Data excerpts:

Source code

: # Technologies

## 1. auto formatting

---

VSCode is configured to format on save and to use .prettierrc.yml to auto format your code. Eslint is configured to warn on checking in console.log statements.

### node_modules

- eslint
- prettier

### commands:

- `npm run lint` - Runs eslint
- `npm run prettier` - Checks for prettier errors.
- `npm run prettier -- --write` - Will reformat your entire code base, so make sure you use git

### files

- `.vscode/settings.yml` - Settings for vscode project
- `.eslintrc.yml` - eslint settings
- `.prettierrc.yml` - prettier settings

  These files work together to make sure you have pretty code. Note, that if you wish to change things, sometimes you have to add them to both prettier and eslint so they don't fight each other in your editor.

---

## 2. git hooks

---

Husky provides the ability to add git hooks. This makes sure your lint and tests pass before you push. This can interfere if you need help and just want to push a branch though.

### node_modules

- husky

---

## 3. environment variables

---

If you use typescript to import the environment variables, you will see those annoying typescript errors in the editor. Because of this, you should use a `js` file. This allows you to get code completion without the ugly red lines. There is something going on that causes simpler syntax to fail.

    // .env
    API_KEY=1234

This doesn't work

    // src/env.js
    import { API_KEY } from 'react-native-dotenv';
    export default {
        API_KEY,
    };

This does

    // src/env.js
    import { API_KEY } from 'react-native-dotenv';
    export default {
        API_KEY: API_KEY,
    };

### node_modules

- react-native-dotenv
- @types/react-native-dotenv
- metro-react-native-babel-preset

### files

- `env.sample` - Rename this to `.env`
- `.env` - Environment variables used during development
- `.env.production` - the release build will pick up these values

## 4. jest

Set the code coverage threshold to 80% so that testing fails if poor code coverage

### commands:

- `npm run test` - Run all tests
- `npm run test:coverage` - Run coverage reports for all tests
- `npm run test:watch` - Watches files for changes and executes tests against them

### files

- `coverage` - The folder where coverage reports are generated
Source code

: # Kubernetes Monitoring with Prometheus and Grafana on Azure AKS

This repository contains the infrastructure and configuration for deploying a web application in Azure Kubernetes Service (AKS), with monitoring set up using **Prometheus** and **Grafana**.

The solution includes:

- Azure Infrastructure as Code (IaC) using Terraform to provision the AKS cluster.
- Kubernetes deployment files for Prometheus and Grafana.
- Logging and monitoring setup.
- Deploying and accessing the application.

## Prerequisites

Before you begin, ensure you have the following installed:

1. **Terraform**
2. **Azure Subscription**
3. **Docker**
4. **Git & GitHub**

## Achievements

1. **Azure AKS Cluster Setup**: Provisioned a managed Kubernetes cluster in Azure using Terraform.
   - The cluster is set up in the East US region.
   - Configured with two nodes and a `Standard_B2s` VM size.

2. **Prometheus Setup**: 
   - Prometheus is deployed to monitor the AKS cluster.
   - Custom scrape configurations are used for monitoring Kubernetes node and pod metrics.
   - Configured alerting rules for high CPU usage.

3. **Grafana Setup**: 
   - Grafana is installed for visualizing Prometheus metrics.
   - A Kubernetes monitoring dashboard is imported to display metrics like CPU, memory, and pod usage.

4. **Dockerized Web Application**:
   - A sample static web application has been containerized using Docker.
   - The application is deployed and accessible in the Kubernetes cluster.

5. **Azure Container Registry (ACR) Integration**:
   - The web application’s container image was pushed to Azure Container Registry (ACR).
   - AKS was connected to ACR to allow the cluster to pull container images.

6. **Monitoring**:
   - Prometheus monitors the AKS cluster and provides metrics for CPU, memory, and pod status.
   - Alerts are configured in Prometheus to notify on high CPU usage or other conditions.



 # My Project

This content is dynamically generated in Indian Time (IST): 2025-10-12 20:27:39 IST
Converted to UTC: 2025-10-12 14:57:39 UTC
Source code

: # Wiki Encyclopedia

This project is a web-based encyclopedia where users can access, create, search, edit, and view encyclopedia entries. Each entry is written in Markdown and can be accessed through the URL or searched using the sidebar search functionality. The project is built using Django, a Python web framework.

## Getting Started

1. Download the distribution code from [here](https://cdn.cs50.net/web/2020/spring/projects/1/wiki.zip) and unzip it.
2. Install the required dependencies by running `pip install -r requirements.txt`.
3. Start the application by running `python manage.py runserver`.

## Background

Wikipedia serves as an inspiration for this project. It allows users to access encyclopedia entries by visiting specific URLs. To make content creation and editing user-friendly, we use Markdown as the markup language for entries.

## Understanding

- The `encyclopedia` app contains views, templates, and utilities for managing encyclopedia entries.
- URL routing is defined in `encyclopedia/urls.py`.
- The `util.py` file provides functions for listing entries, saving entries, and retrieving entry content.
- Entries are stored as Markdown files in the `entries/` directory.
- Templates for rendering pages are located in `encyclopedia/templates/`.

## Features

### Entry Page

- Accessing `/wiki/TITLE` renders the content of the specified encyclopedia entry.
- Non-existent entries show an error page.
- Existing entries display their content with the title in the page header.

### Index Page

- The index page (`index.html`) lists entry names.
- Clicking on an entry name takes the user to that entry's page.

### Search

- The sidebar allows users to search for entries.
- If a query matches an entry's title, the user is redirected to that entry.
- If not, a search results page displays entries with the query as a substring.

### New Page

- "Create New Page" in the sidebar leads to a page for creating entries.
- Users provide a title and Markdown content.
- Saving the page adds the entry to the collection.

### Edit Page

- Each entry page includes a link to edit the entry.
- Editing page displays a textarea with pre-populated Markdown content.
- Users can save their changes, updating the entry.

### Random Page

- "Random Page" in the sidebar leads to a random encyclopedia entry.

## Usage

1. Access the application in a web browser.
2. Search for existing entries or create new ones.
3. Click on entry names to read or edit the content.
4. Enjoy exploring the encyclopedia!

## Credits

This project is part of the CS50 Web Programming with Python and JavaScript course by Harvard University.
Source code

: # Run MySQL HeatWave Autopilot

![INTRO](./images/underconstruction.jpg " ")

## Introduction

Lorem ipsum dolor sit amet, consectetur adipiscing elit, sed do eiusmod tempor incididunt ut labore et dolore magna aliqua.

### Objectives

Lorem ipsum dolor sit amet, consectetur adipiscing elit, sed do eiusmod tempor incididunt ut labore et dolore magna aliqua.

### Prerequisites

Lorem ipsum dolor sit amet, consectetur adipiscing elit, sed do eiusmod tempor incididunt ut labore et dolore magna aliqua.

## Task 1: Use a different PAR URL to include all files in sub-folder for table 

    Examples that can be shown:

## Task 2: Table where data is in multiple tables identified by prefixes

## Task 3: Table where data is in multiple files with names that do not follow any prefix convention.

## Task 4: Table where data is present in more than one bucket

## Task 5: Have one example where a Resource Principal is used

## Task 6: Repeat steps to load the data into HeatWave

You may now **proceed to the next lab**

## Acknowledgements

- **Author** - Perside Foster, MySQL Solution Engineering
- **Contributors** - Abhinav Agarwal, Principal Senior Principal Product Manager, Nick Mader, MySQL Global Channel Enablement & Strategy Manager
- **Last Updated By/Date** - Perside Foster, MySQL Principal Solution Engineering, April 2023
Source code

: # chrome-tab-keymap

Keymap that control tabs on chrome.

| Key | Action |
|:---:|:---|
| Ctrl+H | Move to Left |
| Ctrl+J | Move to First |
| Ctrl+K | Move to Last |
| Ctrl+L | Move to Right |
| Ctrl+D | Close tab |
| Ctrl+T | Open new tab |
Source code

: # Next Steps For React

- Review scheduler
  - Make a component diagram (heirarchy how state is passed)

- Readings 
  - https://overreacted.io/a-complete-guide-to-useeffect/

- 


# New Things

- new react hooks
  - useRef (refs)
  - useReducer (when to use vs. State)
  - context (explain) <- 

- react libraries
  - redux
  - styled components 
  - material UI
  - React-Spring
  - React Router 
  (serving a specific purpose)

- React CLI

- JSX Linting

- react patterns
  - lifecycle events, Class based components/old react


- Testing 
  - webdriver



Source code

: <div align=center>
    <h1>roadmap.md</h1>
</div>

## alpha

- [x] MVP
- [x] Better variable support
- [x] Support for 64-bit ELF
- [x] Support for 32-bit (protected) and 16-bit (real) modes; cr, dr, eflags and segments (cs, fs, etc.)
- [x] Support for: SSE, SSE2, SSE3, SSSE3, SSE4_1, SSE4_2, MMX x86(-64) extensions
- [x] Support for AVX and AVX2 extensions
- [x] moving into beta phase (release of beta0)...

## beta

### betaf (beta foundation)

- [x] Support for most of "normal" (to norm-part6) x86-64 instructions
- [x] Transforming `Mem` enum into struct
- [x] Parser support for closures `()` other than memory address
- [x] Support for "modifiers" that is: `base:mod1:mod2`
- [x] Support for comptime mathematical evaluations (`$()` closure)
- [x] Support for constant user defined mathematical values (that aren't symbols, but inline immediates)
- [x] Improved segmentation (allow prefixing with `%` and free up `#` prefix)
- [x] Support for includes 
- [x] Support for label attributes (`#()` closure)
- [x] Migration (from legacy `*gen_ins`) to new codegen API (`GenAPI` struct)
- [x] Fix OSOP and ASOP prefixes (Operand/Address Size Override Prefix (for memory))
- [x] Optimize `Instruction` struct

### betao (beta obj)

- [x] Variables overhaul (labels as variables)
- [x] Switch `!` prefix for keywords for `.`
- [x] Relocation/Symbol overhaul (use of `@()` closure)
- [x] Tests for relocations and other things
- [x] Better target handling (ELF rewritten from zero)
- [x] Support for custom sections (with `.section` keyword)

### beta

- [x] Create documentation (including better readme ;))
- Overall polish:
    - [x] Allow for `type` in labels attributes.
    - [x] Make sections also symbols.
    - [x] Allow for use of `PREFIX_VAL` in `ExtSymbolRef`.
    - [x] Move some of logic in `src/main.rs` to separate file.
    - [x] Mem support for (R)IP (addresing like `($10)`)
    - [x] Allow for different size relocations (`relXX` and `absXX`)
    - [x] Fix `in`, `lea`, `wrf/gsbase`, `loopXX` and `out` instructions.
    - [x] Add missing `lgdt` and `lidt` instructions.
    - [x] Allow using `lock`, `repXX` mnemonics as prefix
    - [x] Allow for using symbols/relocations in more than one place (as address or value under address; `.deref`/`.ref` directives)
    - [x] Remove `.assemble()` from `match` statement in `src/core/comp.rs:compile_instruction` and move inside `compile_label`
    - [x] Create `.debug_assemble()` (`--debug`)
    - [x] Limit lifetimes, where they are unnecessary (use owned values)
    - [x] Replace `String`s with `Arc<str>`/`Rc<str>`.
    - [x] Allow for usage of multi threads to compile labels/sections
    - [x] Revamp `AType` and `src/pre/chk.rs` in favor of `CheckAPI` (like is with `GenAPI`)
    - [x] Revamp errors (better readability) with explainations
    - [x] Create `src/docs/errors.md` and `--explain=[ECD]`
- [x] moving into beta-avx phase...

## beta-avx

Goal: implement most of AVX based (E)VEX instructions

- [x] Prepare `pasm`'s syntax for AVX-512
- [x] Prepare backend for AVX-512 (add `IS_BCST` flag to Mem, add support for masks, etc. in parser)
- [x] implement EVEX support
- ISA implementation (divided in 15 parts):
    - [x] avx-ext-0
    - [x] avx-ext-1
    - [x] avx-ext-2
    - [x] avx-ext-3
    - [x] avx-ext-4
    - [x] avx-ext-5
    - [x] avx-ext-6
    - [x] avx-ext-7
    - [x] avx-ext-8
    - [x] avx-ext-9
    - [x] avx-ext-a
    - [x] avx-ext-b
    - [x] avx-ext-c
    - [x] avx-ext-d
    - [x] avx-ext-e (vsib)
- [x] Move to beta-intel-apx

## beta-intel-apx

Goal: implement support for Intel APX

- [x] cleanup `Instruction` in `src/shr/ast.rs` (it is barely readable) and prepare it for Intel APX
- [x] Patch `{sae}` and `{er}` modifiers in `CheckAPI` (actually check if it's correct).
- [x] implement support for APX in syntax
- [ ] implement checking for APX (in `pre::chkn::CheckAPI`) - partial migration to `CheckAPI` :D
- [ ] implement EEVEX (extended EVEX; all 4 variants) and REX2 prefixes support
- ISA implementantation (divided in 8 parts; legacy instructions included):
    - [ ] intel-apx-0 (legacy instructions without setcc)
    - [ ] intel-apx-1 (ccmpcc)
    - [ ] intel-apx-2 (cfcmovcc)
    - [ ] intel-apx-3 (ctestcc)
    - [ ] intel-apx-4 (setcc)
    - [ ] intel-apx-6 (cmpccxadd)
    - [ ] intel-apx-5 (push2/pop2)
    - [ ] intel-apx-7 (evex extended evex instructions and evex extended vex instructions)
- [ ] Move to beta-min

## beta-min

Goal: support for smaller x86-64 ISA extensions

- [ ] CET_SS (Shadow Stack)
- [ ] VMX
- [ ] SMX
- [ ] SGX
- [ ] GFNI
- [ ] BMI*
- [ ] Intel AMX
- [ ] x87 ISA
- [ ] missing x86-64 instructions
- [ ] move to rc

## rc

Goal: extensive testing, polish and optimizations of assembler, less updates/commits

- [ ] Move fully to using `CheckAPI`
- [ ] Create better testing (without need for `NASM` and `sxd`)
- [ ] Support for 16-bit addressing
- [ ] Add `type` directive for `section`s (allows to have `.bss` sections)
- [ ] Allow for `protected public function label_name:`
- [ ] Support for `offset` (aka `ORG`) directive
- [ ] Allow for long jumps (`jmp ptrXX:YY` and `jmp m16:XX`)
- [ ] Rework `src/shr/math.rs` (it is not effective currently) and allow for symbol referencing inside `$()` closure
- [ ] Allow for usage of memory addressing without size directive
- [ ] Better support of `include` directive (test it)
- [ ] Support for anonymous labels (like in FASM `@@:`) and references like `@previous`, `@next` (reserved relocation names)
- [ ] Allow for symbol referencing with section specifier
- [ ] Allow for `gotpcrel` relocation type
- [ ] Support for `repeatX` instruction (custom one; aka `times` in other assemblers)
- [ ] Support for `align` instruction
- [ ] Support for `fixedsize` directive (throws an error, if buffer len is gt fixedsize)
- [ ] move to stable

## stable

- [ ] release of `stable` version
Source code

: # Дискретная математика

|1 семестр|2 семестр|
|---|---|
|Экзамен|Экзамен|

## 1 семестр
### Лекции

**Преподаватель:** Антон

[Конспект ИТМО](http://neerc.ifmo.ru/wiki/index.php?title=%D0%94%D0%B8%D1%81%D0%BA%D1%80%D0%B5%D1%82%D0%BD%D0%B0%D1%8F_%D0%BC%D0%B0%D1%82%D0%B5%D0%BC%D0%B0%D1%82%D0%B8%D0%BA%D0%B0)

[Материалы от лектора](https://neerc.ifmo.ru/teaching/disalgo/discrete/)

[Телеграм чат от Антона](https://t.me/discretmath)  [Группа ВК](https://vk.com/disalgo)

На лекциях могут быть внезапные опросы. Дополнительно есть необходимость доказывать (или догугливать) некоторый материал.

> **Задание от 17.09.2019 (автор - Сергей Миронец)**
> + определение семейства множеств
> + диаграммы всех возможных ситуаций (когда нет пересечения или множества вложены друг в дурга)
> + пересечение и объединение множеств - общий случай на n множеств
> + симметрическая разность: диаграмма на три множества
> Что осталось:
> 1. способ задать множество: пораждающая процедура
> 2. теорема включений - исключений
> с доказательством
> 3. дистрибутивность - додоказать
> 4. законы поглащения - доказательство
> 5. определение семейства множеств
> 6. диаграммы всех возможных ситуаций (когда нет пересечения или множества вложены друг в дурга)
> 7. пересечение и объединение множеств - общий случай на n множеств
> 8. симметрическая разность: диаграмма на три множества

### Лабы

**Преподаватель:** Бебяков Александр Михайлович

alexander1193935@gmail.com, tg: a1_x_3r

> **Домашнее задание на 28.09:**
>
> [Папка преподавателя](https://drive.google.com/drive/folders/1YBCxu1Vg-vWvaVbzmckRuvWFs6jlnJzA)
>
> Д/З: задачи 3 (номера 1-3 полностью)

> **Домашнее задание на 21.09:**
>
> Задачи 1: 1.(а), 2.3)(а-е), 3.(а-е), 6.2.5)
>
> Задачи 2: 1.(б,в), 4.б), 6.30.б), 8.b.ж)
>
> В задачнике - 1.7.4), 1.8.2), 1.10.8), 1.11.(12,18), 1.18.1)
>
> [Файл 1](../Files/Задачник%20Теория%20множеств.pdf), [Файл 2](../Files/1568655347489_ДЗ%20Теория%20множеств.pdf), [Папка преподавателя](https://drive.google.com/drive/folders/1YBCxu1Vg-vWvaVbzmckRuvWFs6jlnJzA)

WHAT TO PRODUCE: Report each line in the data that holds the word "GenAPI".

TASK OUTPUT:
- [x] Migration (from legacy `*gen_ins`) to new codegen API (`GenAPI` struct)
    - [x] Revamp `AType` and `src/pre/chk.rs` in favor of `CheckAPI` (like is with `GenAPI`)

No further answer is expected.